[SOURCE DATA — start]

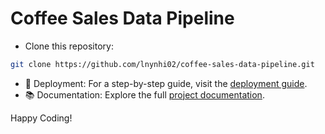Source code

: # Coffee Sales Data Pipeline

- Clone this repository:
```bash
git clone https://github.com/lnynhi02/coffee-sales-data-pipeline.git
```
- 🚀 Deployment: For a step-by-step guide, visit the <a href='https://lnynhi02.github.io/coffee-sales-dp-docs/overview/' target='_blank'>deployment guide</a>.
- 📚 Documentation: Explore the full <a href='https://lnynhi02.github.io/coffee-sales-dp-docs/' target='_blank'>project documentation</a>.

Happy Coding!
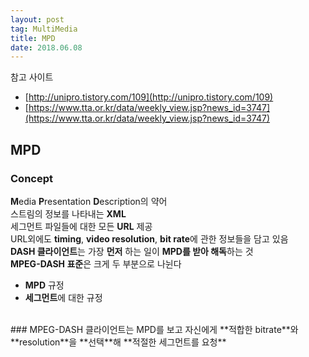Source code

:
```yaml
---
layout: post 
tag: MultiMedia
title: MPD
date: 2018.06.08
---
```

참고 사이트
- [http://unipro.tistory.com/109](http://unipro.tistory.com/109)  
- [https://www.tta.or.kr/data/weekly_view.jsp?news_id=3747](https://www.tta.or.kr/data/weekly_view.jsp?news_id=3747)  

## MPD  
### Concept   
**M**edia **P**resentation **D**escription의 약어  
스트림의 정보를 나타내는 **XML**   
세그먼트 파일들에 대한 모든 **URL** 제공  
URL외에도 **timing**, **video resolution**, **bit rate**에 관한 정보들을 담고 있음  
**DASH 클라이언트**는 가장 **먼저** 하는 일이 **MPD를 받아 해독**하는 것  
**MPEG-DASH 표준**은 크게 두 부분으로 나뉜다  
- **MPD** 규정  
- **세그먼트**에 대한 규정  

<br>
### MPEG-DASH  
클라이언트는 MPD를 보고 자신에게 **적합한 bitrate**와 **resolution**을 **선택**해 **적절한 세그먼트를 요청**   
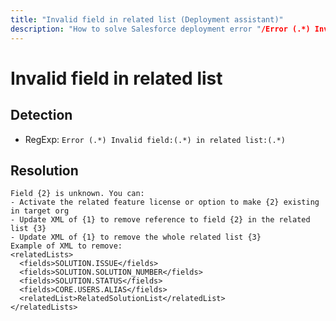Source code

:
 ```yaml
---
title: "Invalid field in related list (Deployment assistant)"
description: "How to solve Salesforce deployment error "/Error (.*) Invalid field:(.*) in related list:(.*)""
---
```

<!-- markdownlint-disable MD013 -->
# Invalid field in related list

## Detection

- RegExp: `Error (.*) Invalid field:(.*) in related list:(.*)`

## Resolution

```shell
Field {2} is unknown. You can:
- Activate the related feature license or option to make {2} existing in target org
- Update XML of {1} to remove reference to field {2} in the related list {3}
- Update XML of {1} to remove the whole related list {3}
Example of XML to remove:
<relatedLists>
  <fields>SOLUTION.ISSUE</fields>
  <fields>SOLUTION.SOLUTION_NUMBER</fields>
  <fields>SOLUTION.STATUS</fields>
  <fields>CORE.USERS.ALIAS</fields>
  <relatedList>RelatedSolutionList</relatedList>
</relatedLists>

```
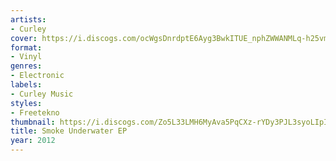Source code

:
 ```yaml
---
artists:
- Curley
cover: https://i.discogs.com/ocWgsDnrdptE6Ayg3BwkITUE_nphZWWANMLq-h25vmE/rs:fit/g:sm/q:90/h:390/w:390/czM6Ly9kaXNjb2dz/LWRhdGFiYXNlLWlt/YWdlcy9SLTMzMzYx/OTMtMTMyNjMwOTM3/MS5qcGVn.jpeg
format:
- Vinyl
genres:
- Electronic
labels:
- Curley Music
styles:
- Freetekno
thumbnail: https://i.discogs.com/Zo5L33LMH6MyAva5PqCXz-rYDy3PJL3syoLIpInUIzM/rs:fit/g:sm/q:40/h:150/w:150/czM6Ly9kaXNjb2dz/LWRhdGFiYXNlLWlt/YWdlcy9SLTMzMzYx/OTMtMTMyNjMwOTM3/MS5qcGVn.jpeg
title: Smoke Underwater EP
year: 2012
---
```

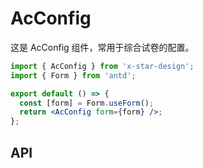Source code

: # AcConfig

这是 AcConfig 组件，常用于综合试卷的配置。

```jsx
import { AcConfig } from 'x-star-design';
import { Form } from 'antd';

export default () => {
  const [form] = Form.useForm();
  return <AcConfig form={form} />;
};
```

## API

<API id="AcConfig"></API>
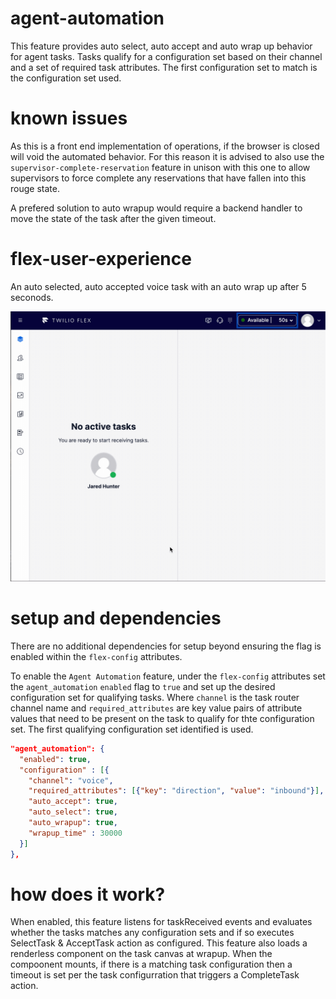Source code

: # agent-automation

This feature provides auto select, auto accept and auto wrap up behavior for agent tasks. Tasks qualify for a configuration set based on their channel and a set of required task attributes. The first configuration set to match is the configuration set used.

# known issues

As this is a front end implementation of operations, if the browser is closed will void the automated behavior. For this reason it is advised to also use the `supervisor-complete-reservation` feature in unison with this one to allow supervisors to force complete any reservations that have fallen into this rouge state.

A prefered solution to auto wrapup would require a backend handler to move the state of the task after the given timeout.

# flex-user-experience

An auto selected, auto accepted voice task with an auto wrap up after 5 seconods.

![alt text](screenshots/autto-accept-auto-wrap-5.gif)

# setup and dependencies

There are no additional dependencies for setup beyond ensuring the flag is enabled within the `flex-config` attributes.

To enable the `Agent Automation` feature, under the `flex-config` attributes set the `agent_automation` `enabled` flag to `true` and set up the desired configuration set for qualifying tasks. Where `channel` is the task router channel name and `required_attributes` are key value pairs of attribute values that need to be present on the task to qualify for thte configuration set. The first qualifying configuration set identified is used.

```json
"agent_automation": {
  "enabled": true,
  "configuration" : [{
    "channel": "voice",
    "required_attributes": [{"key": "direction", "value": "inbound"}],
    "auto_accept": true,
    "auto_select": true,
    "auto_wrapup": true,
    "wrapup_time" : 30000
  }]
},
```

# how does it work?

When enabled, this feature listens for taskReceived events and evaluates whether the tasks matches any configuration sets and if so executes SelectTask & AcceptTask action as configured. This feature also loads a renderless component on the task canvas at wrapup. When the compoonent mounts, if there is a matching task configuration then a timeout is set per the task configurration that triggers a CompleteTask action.
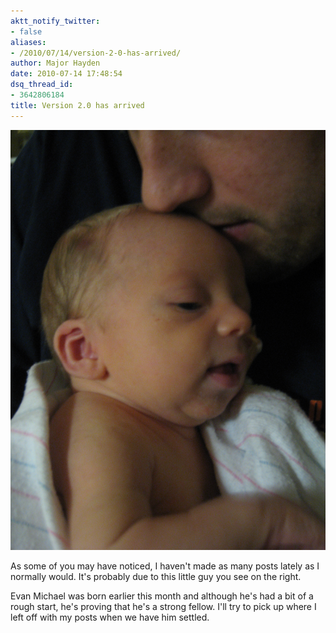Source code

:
 ```yaml
---
aktt_notify_twitter:
- false
aliases:
- /2010/07/14/version-2-0-has-arrived/
author: Major Hayden
date: 2010-07-14 17:48:54
dsq_thread_id:
- 3642806184
title: Version 2.0 has arrived
---
```


![1]

As some of you may have noticed, I haven't made as many posts lately as I normally would. It's probably due to this little guy you see on the right.

Evan Michael was born earlier this month and although he's had a bit of a rough start, he's proving that he's a strong fellow. I'll try to pick up where I left off with my posts when we have him settled.

 [1]: /wp-content/uploads/2010/07/IMG_0860.jpg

[SOURCE DATA — finish]

EXERCISE PROMPT
Scan the records above for the word "first". Show each line in which it appears.

RESPONSE BELOW
This feature provides auto select, auto accept and auto wrap up behavior for agent tasks. Tasks qualify for a configuration set based on their channel and a set of required task attributes. The first configuration set to match is the configuration set used.
To enable the `Agent Automation` feature, under the `flex-config` attributes set the `agent_automation` `enabled` flag to `true` and set up the desired configuration set for qualifying tasks. Where `channel` is the task router channel name and `required_attributes` are key value pairs of attribute values that need to be present on the task to qualify for thte configuration set. The first qualifying configuration set identified is used.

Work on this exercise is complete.